Exercise goal: From the material below, list every line containing "cite".

- - -

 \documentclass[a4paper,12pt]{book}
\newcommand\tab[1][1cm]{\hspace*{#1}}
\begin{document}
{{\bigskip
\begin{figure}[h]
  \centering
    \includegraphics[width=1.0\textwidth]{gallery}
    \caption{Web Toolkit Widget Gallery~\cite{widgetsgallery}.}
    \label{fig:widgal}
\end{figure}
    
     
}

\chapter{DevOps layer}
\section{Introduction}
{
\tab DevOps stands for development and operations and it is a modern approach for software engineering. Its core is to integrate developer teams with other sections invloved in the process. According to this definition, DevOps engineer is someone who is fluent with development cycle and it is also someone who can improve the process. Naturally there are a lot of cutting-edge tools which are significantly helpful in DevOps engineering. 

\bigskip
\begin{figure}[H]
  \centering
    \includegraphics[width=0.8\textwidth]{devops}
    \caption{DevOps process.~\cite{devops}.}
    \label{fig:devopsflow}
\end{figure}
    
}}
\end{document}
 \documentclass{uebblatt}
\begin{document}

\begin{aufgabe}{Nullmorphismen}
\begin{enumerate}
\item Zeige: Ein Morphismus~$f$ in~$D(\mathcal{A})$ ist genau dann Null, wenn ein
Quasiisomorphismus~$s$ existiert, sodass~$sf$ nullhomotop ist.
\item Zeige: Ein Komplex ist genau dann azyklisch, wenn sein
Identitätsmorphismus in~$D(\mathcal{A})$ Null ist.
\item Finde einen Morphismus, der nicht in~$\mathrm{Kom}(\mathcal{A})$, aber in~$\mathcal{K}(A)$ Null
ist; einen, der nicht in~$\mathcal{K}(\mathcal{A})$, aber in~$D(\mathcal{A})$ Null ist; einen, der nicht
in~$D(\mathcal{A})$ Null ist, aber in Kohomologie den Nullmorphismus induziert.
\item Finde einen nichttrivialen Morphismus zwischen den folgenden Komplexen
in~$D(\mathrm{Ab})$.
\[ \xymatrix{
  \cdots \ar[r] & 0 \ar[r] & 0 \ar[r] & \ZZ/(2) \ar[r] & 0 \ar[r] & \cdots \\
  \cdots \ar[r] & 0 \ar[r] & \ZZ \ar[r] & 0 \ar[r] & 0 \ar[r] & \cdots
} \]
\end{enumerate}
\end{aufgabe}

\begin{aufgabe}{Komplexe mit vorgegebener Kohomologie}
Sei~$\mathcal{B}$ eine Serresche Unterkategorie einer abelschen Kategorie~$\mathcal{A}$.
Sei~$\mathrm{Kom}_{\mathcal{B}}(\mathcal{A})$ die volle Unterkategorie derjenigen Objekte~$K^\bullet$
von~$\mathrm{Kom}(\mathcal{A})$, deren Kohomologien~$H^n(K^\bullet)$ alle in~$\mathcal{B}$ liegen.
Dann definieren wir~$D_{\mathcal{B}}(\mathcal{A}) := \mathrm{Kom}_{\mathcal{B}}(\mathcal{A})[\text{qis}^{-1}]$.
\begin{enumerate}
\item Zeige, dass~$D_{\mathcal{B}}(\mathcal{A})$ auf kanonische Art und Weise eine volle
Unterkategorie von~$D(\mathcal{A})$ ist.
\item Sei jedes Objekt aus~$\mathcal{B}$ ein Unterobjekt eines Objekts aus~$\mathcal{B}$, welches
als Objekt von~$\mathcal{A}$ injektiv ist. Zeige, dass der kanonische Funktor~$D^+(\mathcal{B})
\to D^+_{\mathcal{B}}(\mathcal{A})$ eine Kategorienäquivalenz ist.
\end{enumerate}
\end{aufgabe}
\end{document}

- - -

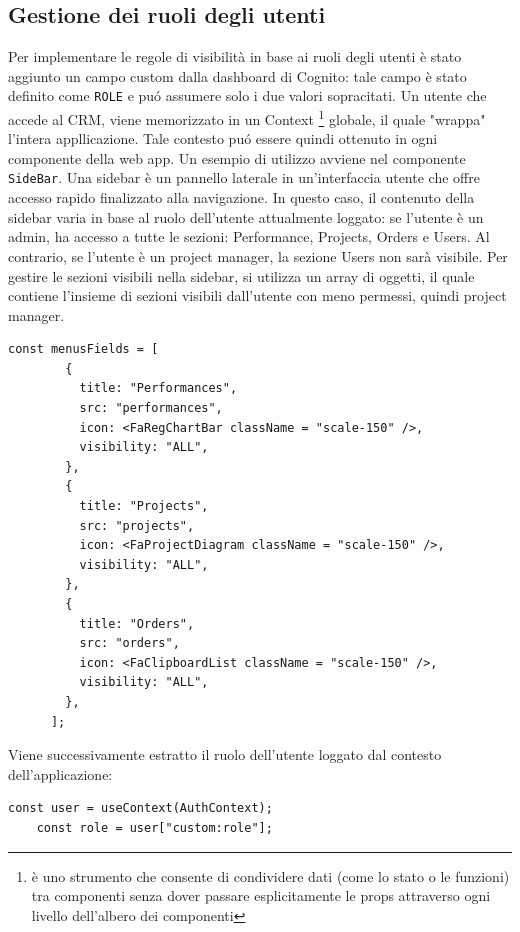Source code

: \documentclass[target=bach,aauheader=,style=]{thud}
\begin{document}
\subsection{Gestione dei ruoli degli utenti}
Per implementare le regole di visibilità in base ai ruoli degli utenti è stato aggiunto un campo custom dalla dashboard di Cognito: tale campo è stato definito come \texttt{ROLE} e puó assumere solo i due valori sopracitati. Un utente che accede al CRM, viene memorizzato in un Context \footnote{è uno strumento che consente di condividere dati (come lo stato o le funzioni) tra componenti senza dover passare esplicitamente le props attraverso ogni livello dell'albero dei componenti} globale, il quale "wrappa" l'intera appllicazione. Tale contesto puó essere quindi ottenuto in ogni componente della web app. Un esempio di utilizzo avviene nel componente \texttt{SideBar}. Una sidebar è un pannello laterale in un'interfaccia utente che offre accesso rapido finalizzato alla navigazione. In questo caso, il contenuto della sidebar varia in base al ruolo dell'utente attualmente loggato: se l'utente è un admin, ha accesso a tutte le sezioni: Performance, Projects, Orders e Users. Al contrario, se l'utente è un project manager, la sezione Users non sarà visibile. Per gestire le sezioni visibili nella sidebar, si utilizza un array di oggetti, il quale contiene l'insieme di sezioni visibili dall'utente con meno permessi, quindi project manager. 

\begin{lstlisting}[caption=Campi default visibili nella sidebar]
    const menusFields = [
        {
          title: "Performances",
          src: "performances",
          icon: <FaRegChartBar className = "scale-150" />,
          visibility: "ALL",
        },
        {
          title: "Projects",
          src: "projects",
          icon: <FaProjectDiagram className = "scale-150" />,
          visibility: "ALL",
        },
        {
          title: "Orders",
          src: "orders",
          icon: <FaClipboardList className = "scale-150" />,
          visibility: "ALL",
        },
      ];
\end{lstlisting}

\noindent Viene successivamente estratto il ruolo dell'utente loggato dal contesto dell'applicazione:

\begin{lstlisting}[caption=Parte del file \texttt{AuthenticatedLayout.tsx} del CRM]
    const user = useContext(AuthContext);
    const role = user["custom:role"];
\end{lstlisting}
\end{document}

- - -

Exercise output:
    \caption{Web Toolkit Widget Gallery~\cite{widgetsgallery}.}
    \caption{DevOps process.~\cite{devops}.}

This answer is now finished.